[Work to be completed]
Exactly as they stand, write out all of the entries again.

▬▬▬▬▬▬

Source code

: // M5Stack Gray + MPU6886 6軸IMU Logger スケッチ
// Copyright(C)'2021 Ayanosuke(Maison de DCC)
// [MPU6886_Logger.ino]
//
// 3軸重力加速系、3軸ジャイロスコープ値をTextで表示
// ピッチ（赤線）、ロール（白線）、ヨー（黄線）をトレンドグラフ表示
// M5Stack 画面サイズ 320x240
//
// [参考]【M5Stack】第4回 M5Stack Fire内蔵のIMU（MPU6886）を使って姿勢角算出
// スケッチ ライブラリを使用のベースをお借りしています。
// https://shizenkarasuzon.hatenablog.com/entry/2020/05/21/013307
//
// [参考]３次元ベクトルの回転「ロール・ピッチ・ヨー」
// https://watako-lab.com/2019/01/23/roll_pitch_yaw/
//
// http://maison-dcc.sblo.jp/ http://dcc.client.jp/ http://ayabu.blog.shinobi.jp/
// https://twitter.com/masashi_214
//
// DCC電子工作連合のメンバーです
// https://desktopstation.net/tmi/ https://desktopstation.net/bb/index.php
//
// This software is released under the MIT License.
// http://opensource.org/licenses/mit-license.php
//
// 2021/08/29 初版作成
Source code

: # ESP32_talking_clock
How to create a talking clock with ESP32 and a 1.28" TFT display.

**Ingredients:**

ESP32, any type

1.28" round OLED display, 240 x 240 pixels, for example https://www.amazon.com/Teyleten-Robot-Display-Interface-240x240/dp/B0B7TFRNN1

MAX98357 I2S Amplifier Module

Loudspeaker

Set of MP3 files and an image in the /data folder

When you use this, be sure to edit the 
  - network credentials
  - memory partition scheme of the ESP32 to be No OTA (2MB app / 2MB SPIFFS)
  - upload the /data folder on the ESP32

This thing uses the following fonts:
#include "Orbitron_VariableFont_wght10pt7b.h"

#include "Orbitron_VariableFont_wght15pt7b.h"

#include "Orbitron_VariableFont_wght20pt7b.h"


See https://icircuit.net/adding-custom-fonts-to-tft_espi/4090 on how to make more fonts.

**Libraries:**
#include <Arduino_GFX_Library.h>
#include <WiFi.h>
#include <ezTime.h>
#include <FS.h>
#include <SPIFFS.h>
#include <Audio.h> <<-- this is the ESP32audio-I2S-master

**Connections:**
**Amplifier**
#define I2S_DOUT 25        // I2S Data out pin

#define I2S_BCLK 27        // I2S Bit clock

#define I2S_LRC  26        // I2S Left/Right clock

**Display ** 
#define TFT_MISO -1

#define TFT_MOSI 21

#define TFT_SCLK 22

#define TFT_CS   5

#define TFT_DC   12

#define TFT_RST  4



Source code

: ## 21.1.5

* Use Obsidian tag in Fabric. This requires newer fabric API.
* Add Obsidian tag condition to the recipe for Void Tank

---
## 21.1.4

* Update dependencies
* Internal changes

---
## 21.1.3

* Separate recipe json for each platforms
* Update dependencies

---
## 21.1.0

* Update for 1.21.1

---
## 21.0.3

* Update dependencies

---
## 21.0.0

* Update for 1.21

▬▬▬▬▬▬

[Solved exercise]
Source code

: // M5Stack Gray + MPU6886 6軸IMU Logger スケッチ
// Copyright(C)'2021 Ayanosuke(Maison de DCC)
// [MPU6886_Logger.ino]
//
// 3軸重力加速系、3軸ジャイロスコープ値をTextで表示
// ピッチ（赤線）、ロール（白線）、ヨー（黄線）をトレンドグラフ表示
// M5Stack 画面サイズ 320x240
//
// [参考]【M5Stack】第4回 M5Stack Fire内蔵のIMU（MPU6886）を使って姿勢角算出
// スケッチ ライブラリを使用のベースをお借りしています。
// https://shizenkarasuzon.hatenablog.com/entry/2020/05/21/013307
//
// [参考]３次元ベクトルの回転「ロール・ピッチ・ヨー」
// https://watako-lab.com/2019/01/23/roll_pitch_yaw/
//
// http://maison-dcc.sblo.jp/ http://dcc.client.jp/ http://ayabu.blog.shinobi.jp/
// https://twitter.com/masashi_214
//
// DCC電子工作連合のメンバーです
// https://desktopstation.net/tmi/ https://desktopstation.net/bb/index.php
//
// This software is released under the MIT License.
// http://opensource.org/licenses/mit-license.php
//
// 2021/08/29 初版作成
Source code

: # ESP32_talking_clock
How to create a talking clock with ESP32 and a 1.28" TFT display.

**Ingredients:**

ESP32, any type

1.28" round OLED display, 240 x 240 pixels, for example https://www.amazon.com/Teyleten-Robot-Display-Interface-240x240/dp/B0B7TFRNN1

MAX98357 I2S Amplifier Module

Loudspeaker

Set of MP3 files and an image in the /data folder

When you use this, be sure to edit the 
  - network credentials
  - memory partition scheme of the ESP32 to be No OTA (2MB app / 2MB SPIFFS)
  - upload the /data folder on the ESP32

This thing uses the following fonts:
#include "Orbitron_VariableFont_wght10pt7b.h"

#include "Orbitron_VariableFont_wght15pt7b.h"

#include "Orbitron_VariableFont_wght20pt7b.h"


See https://icircuit.net/adding-custom-fonts-to-tft_espi/4090 on how to make more fonts.

**Libraries:**
#include <Arduino_GFX_Library.h>
#include <WiFi.h>
#include <ezTime.h>
#include <FS.h>
#include <SPIFFS.h>
#include <Audio.h> <<-- this is the ESP32audio-I2S-master

**Connections:**
**Amplifier**
#define I2S_DOUT 25        // I2S Data out pin

#define I2S_BCLK 27        // I2S Bit clock

#define I2S_LRC  26        // I2S Left/Right clock

**Display ** 
#define TFT_MISO -1

#define TFT_MOSI 21

#define TFT_SCLK 22

#define TFT_CS   5

#define TFT_DC   12

#define TFT_RST  4



Source code

: ## 21.1.5

* Use Obsidian tag in Fabric. This requires newer fabric API.
* Add Obsidian tag condition to the recipe for Void Tank

---
## 21.1.4

* Update dependencies
* Internal changes

---
## 21.1.3

* Separate recipe json for each platforms
* Update dependencies

---
## 21.1.0

* Update for 1.21.1

---
## 21.0.3

* Update dependencies

---
## 21.0.0

* Update for 1.21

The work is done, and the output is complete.